A drug conspiracy crime is classified as an agreement amongst two or more people with the intention of carrying out a drug crime. Since the 1946 Pinkerton v. U.S. case ruled that conspirators are to be held accountable for all actions executed by co-conspirators throughout the conspiracy duration, anyone who was in any way involved can be charged. This can include people who were not fully aware of the extent of the conspiracy.
An example of this could be if you were to give someone a ride somewhere with knowledge that they had drugs for delivery, but the driver was not going to benefit or participate in the transaction. If you were to then get pulled over on your way and the drugs they had on them were discovered, you too could be charged with conspiring even though you were not a full participant.
In order for the government to prove a conspiracy, they must have evidence for both of the following conditions:
1. Proof that an agreement existed between two or more individuals that breached federal drug laws. (It could be an implied agreement and is not difficult for them to prove.)

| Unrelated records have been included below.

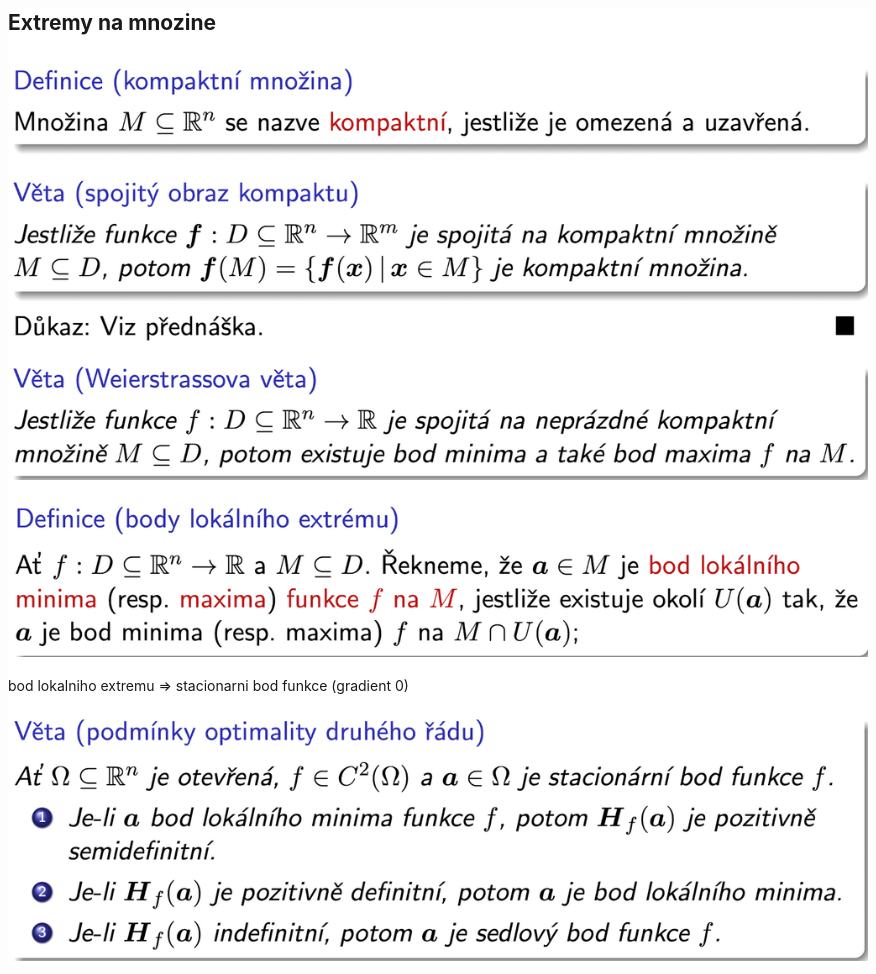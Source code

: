 ## Extremy na mnozine

![image.png](assets/image%2036.png)

![image.png](assets/image%2037.png)

bod lokalniho extremu ⇒ stacionarni bod funkce (gradient 0)

![image.png](assets/image%2038.png)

2. Proof that supposed conspirator members had knowledge of the activity and were a part of it.
It is important to remember that Conspiracy laws were developed to help the federal government avoid the difficult job of proving a drug case against someone when they do not have hard physical evidence.
Albert Flores is highly specialized at defending federal conspiracy cases. He has all the experience and the skills needed to prove you innocent. If you have been charged with a drug crime in the San Antonio area, give us a call today to learn more about how we can help and what we’ll do to defend your case.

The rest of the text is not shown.